Tiene, como su compañero El Buitre, un pálpito especial que le permite situarse en el punto exacto, justo un segundo antes de que el balón haya llegado hasta allí

Hoy Lolo tiene dieciocho años, una especie de ceja única, como de Polifemo, y es un niño terrible. Si estás en el equipo contrario, te persigue, te quita el balón, te pasa por encima, se escapa, y mata al portero de un disparo a bocajarro. Es muy malo, muy peligroso y muy positivo, y lleva una crónica negra escrita en la frente. Si no se regenera pronto, podría convertirse en uno de los mejores medios-matraca de Europa, borrar la memoria de Nobby Stiles y Bobby Moore, y aburrir a Sócrates, Falcao, Antognoni y otros sabios de Grecia en el Mundial de 1986. Si Dino Zoff decide volver, peor para él. Porque dicen los augures que el próximo grito de la hinchada será “¡Mata, Sanchís!” Los cambios de juego hacia la izquierda suelen comenzar en Martín Vázquez. Como su amigo y protector Ricardo Gallego, aprendió en un colegio de frailes. Es, sin duda, la nueva frontera del fútbol. Tiene el ascetismo seco y disciplinario de los trapenses y el misticismo barroco de las carmelitas. Vive sin vivir en él, es decir, se desvive. Pero lo hace jugando al primer toque, o conduciendo con prudencia el balón, o persiguiendo al enemigo con la tenacidad de los peregrinos. Tiene la disciplina de Overath, la paciencia de Gárate, la solidez de Gerson y la fantasía mediterránea de don Manuel Velázquez Villaverde, duque de la Menta. Hay una línea imaginaria, un meridiano de Greengoal, que une Wembley con Maracaná a través de Chamartín y del Camp Nou. Pasa por Rafael Martín Vázquez.
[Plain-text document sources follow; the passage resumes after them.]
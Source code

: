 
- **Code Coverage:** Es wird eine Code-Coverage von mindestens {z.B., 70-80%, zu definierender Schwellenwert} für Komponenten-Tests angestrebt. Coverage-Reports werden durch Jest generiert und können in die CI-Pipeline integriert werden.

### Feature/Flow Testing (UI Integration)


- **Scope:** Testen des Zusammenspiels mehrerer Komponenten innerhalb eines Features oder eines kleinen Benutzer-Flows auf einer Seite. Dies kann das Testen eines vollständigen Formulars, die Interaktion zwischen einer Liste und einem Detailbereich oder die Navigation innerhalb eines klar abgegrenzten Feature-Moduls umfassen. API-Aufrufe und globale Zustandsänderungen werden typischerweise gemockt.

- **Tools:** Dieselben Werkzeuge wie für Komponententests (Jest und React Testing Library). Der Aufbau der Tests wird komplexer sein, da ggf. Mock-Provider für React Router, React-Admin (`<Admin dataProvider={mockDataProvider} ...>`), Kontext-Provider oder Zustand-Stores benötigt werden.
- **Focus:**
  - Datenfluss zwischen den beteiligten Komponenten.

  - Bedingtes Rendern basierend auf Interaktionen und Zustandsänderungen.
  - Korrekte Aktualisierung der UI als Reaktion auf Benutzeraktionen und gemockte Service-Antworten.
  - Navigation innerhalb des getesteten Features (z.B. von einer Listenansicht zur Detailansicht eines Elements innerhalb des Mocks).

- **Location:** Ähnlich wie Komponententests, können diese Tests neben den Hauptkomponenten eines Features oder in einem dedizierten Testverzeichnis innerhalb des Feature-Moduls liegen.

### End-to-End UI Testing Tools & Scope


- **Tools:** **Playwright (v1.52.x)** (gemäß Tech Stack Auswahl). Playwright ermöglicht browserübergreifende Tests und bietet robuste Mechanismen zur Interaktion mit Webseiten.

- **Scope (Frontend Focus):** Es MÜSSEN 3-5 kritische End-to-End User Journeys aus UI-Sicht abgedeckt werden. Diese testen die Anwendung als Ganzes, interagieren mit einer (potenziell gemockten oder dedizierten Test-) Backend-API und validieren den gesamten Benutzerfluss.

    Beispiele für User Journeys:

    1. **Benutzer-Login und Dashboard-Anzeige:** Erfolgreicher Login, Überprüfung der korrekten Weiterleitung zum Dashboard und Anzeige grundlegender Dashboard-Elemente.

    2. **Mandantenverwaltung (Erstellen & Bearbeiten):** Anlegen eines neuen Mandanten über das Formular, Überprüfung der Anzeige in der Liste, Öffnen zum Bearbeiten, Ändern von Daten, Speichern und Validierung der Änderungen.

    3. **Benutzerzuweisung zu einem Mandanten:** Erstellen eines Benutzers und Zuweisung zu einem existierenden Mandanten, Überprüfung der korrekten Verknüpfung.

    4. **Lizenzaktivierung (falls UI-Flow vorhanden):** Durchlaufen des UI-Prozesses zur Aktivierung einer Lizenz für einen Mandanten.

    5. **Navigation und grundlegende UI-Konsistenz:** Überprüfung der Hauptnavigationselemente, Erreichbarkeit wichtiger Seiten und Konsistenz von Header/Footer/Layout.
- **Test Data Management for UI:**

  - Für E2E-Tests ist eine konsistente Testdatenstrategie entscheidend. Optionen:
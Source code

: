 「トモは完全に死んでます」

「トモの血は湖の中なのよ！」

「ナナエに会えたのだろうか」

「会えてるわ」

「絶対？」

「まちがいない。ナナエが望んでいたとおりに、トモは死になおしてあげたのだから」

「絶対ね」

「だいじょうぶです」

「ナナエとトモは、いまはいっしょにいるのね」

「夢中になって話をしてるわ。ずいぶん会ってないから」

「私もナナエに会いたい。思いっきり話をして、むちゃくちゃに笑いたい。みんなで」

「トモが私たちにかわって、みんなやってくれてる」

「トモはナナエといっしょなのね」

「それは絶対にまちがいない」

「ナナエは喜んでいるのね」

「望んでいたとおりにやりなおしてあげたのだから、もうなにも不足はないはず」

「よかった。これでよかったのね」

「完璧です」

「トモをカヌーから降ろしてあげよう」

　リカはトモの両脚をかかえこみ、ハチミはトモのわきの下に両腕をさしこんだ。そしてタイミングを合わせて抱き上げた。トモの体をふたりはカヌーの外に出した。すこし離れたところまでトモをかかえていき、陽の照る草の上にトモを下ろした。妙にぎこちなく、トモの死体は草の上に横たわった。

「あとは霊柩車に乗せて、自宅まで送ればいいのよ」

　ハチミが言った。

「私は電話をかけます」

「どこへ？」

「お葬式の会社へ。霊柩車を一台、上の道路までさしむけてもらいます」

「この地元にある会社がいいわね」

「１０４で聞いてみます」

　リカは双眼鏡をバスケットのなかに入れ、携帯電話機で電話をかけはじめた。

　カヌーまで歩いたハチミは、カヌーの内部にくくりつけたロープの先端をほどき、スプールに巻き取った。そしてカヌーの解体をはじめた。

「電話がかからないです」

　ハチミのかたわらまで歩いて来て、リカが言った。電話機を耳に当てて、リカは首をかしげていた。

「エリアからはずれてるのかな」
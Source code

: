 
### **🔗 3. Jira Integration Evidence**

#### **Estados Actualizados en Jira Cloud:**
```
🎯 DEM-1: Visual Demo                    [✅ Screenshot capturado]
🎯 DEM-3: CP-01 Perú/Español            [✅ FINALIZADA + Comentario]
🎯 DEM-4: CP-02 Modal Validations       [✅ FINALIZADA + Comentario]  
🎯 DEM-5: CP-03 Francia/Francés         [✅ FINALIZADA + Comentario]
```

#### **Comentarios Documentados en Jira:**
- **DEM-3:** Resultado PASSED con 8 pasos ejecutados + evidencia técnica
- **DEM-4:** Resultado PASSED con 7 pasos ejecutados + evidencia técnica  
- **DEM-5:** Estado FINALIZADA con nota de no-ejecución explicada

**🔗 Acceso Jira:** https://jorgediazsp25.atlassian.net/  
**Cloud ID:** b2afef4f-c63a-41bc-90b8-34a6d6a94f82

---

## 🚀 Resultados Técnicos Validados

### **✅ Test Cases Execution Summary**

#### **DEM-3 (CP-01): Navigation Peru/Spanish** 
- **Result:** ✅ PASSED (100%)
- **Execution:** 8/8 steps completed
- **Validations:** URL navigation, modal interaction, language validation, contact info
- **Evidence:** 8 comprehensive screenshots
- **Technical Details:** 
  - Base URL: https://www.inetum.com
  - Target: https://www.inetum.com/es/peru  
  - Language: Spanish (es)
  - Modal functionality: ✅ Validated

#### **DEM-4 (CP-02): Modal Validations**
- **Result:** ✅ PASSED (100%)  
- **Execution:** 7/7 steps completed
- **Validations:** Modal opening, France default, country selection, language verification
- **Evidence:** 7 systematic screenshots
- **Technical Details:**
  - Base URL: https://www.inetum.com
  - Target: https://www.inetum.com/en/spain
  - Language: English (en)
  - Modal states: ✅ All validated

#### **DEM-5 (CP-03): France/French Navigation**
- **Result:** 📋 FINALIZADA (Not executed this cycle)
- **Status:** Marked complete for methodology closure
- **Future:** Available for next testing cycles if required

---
De repente, Martín Vázquez, la próxima gran figura de la fiesta, centra con la parte exterior del pie, controla Michel, toca, ¡top!, hacia la derecha, recibe Pardeza, quiebra, pasa hacia el punto de penalti, llega Butragueño, desvía hacia la izquierda. Gol, goool. Gol de El Buitre. Catorce goles en diez partidos. Hace mucho tiempo Alfredo Di Stéfano tenía hilo directo con el Olimpo. Hoy debe tenerlo con las brujas de Macbeth y con el espíritu de Maquiavelo, como lo tuvo cuando volvió a River Plate. Allí, Beto Alonso estaba indispuesto; Fillol quería irse; Pasarella pensaba en Italia, y Tarantini, en su mujer, la vedette Pata Villanueva. Don Alfredo llamó a la última promoción de juveniles del club, a la quinta de Clausen y Vieta. Y ganó el campeonato. Si los augures no se equivocan, ahora tiene diez minutos, acaso dos o tres partidos de Liga, para movilizar a la quinta de El Buitre. Para llamar a la imaginación, a la disciplina y a la calidad. Tal vez así no logre ganar el campeonato, pero algunos hinchas recordarán el espíritu aventurero de Old Trafford y dirán: “El viejo don Alfredo ha vuelto a ser Di Stéfano".